▸ **YOUR ASSIGNMENT**
Your answer must hold only the lines below from the line containing "associated MATLAB files." through the line containing "Author - Mridul Kalra", each reproduced exactly.

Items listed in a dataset
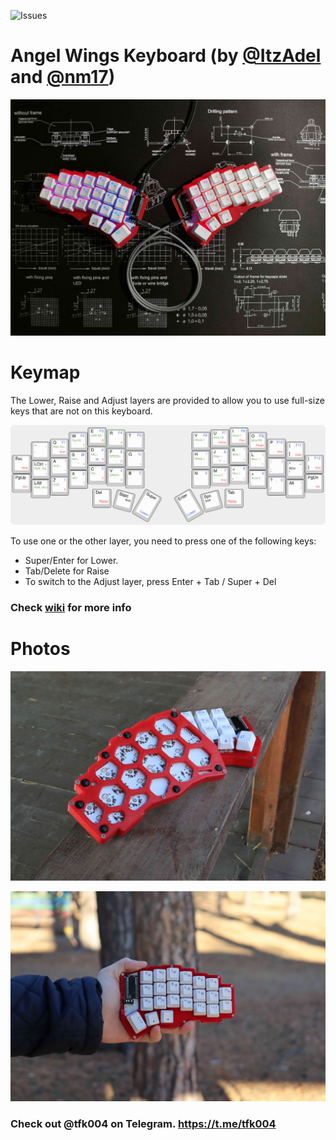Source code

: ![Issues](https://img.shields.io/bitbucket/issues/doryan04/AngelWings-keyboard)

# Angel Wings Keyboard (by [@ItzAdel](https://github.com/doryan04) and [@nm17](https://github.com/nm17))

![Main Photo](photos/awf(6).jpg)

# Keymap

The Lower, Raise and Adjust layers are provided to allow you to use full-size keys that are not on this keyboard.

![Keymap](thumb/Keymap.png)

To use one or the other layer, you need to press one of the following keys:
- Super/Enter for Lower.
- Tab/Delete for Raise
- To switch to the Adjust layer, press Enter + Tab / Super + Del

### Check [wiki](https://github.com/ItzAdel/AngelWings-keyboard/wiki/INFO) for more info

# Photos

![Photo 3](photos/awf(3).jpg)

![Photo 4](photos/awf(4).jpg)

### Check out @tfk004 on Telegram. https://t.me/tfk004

--

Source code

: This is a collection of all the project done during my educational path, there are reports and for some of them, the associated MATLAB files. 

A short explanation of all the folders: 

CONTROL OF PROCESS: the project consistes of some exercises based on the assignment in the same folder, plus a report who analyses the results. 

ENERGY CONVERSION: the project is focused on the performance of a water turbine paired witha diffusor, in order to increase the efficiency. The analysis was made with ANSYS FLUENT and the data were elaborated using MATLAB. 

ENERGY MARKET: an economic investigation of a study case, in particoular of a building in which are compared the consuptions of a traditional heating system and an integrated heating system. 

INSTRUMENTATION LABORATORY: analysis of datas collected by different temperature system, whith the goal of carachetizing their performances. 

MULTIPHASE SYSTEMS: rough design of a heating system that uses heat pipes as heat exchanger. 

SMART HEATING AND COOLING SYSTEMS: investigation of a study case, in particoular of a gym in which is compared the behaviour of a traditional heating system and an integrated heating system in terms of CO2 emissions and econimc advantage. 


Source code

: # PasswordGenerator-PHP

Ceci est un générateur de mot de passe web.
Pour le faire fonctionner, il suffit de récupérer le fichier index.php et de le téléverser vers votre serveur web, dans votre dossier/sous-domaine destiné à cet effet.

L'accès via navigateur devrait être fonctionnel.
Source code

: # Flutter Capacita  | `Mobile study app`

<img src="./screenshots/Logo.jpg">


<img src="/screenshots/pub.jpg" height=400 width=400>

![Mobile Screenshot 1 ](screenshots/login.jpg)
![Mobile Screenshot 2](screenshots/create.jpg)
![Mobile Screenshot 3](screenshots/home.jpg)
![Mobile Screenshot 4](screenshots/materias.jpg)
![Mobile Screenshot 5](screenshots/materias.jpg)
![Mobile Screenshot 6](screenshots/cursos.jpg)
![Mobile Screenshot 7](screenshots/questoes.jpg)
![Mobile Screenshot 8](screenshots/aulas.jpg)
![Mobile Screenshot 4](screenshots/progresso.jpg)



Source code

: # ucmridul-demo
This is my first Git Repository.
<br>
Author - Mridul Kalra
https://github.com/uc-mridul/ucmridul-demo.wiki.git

▸ **ANSWER**
: This is a collection of all the project done during my educational path, there are reports and for some of them, the associated MATLAB files. 

A short explanation of all the folders: 

CONTROL OF PROCESS: the project consistes of some exercises based on the assignment in the same folder, plus a report who analyses the results. 

ENERGY CONVERSION: the project is focused on the performance of a water turbine paired witha diffusor, in order to increase the efficiency. The analysis was made with ANSYS FLUENT and the data were elaborated using MATLAB. 

ENERGY MARKET: an economic investigation of a study case, in particoular of a building in which are compared the consuptions of a traditional heating system and an integrated heating system. 

INSTRUMENTATION LABORATORY: analysis of datas collected by different temperature system, whith the goal of carachetizing their performances. 

MULTIPHASE SYSTEMS: rough design of a heating system that uses heat pipes as heat exchanger. 

SMART HEATING AND COOLING SYSTEMS: investigation of a study case, in particoular of a gym in which is compared the behaviour of a traditional heating system and an integrated heating system in terms of CO2 emissions and econimc advantage. 


Source code

: # PasswordGenerator-PHP

Ceci est un générateur de mot de passe web.
Pour le faire fonctionner, il suffit de récupérer le fichier index.php et de le téléverser vers votre serveur web, dans votre dossier/sous-domaine destiné à cet effet.

L'accès via navigateur devrait être fonctionnel.
Source code

: # Flutter Capacita  | `Mobile study app`

<img src="./screenshots/Logo.jpg">


<img src="/screenshots/pub.jpg" height=400 width=400>

![Mobile Screenshot 1 ](screenshots/login.jpg)
![Mobile Screenshot 2](screenshots/create.jpg)
![Mobile Screenshot 3](screenshots/home.jpg)
![Mobile Screenshot 4](screenshots/materias.jpg)
![Mobile Screenshot 5](screenshots/materias.jpg)
![Mobile Screenshot 6](screenshots/cursos.jpg)
![Mobile Screenshot 7](screenshots/questoes.jpg)
![Mobile Screenshot 8](screenshots/aulas.jpg)
![Mobile Screenshot 4](screenshots/progresso.jpg)



Source code

: # ucmridul-demo
This is my first Git Repository.
<br>
Author - Mridul Kalra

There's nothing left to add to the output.